→ Problem requirements
Once you find a line containing the word "subsection" in the entries below, copy it.

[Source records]

══════════

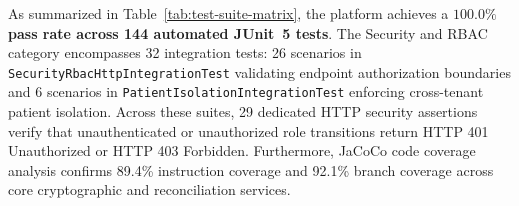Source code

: \begin{table}[H]
  \centering
  \caption{Automated JUnit 5 Test Suite Verification Matrix.}
  \label{tab:test-suite-matrix}
\end{table}

As summarized in Table~\ref{tab:test-suite-matrix}, the platform achieves a \textbf{$100.0\%$ pass rate across 144 automated JUnit~5 tests}. The Security and RBAC category encompasses 32 integration tests: 26 scenarios in \texttt{SecurityRbacHttpIntegrationTest} validating endpoint authorization boundaries and 6 scenarios in \texttt{PatientIsolationIntegrationTest} enforcing cross-tenant patient isolation. Across these suites, 29 dedicated HTTP security assertions verify that unauthenticated or unauthorized role transitions return HTTP 401 Unauthorized or HTTP 403 Forbidden. Furthermore, JaCoCo code coverage analysis confirms 89.4\% instruction coverage and 92.1\% branch coverage across core cryptographic and reconciliation services.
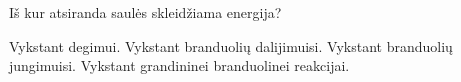 \question Iš kur atsiranda saulės skleidžiama energija? \begin{choices}
    \choice Vykstant degimui.
    \choice Vykstant branduolių dalijimuisi.
    \choice Vykstant branduolių jungimuisi.
    \choice Vykstant grandininei branduolinei reakcijai.
\end{choices}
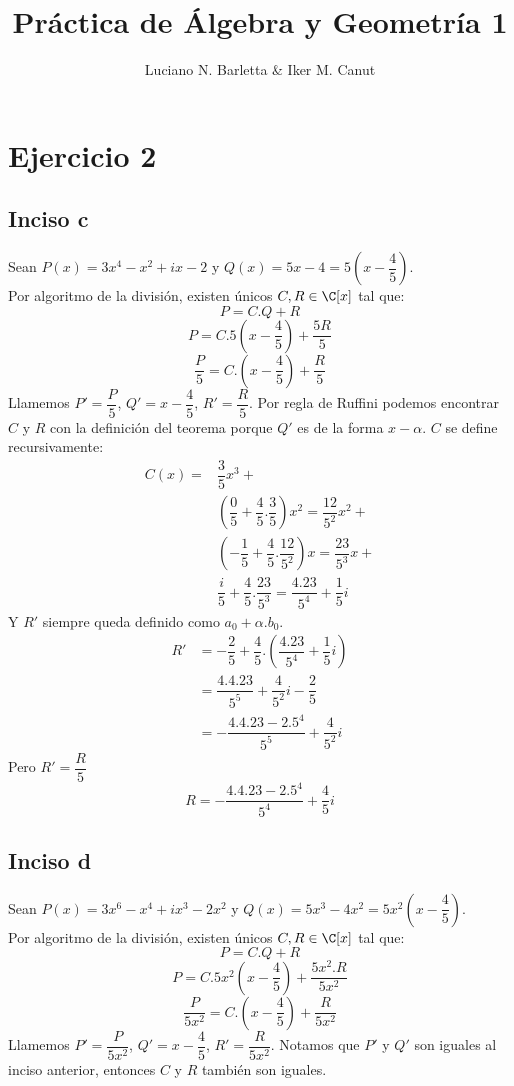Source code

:\documentclass[10pt]{article}
\author{Luciano N. Barletta \& Iker M. Canut}
\begin{document}
\title{Práctica de Álgebra y Geometría 1}
\maketitle
\date
\newpage

\tableofcontents
\newpage

\section{Ejercicio 2}

\subsection{Inciso c}
Sean $P(x) = 3x^4 - x^2 + ix - 2$ y $Q(x) = 5x - 4 = 5(x-\dfrac{4}{5})$.\\
Por algoritmo de la división, existen únicos $C, R \in \C[x]$ tal que:
$$P = C.Q + R$$
$$P = C.5(x-\dfrac{4}{5}) + \dfrac{5R}{5}$$
$$\dfrac{P}{5} = C.(x-\dfrac{4}{5}) + \dfrac{R}{5}$$
Llamemos $P' = \dfrac{P}{5}$, $Q' = x-\dfrac{4}{5}$, $R' = \dfrac{R}{5}$. Por regla de Ruffini podemos encontrar $C$ y $R$ con la definición del teorema porque $Q'$ es de la forma $x-\alpha$. $C$ se define recursivamente:
\begin{align}
	C(x) =& \dfrac{3}{5}x^3 + \\
	& (\dfrac{0}{5} + \dfrac{4}{5}.\dfrac{3}{5})x^2 = \dfrac{12}{5^2}x^2 + \\
	& (-\dfrac{1}{5} + \dfrac{4}{5}.\dfrac{12}{5^2})x = \dfrac{23}{5^3}x + \\
	& \dfrac{i}{5} + \dfrac{4}{5}.\dfrac{23}{5^3} = \dfrac{4.23}{5^4} + \dfrac{1}{5}i
\end{align}
Y $R'$ siempre queda definido como $a_0 + \alpha.b_0$.
\begin{align}
	R' &= -\dfrac{2}{5} + \dfrac{4}{5}.(\dfrac{4.23}{5^4} + \dfrac{1}{5}i)\\
	&= \dfrac{4.4.23}{5^5} + \dfrac{4}{5^2}i - \dfrac{2}{5}\\
	&= -\dfrac{4.4.23 - 2.5^4}{5^5} + \dfrac{4}{5^2}i
\end{align}
Pero $R' = \dfrac{R}{5}$
$$R = -\dfrac{4.4.23-2.5^4}{5^4} + \dfrac{4}{5}i$$

\subsection{Inciso d}
Sean $P(x) = 3x^6 - x^4 + ix^3 - 2x^2$ y $Q(x) = 5x^3 - 4x^2 = 5x^2(x-\dfrac{4}{5})$.\\
Por algoritmo de la división, existen únicos $C, R \in \C[x]$ tal que:
$$P = C.Q + R$$
$$P = C.5x^2(x-\dfrac{4}{5}) + \dfrac{5x^2.R}{5x^2}$$
$$\dfrac{P}{5x^2} = C.(x-\dfrac{4}{5}) + \dfrac{R}{5x^2}$$
Llamemos $P' = \dfrac{P}{5x^2}$, $Q' = x-\dfrac{4}{5}$, $R' = \dfrac{R}{5x^2}$. Notamos que $P'$ y $Q'$ son iguales al inciso anterior, entonces $C$ y $R$ también son iguales.
\end{document}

══════════

→ Exercise answer
\subsection{Inciso c}
\subsection{Inciso d}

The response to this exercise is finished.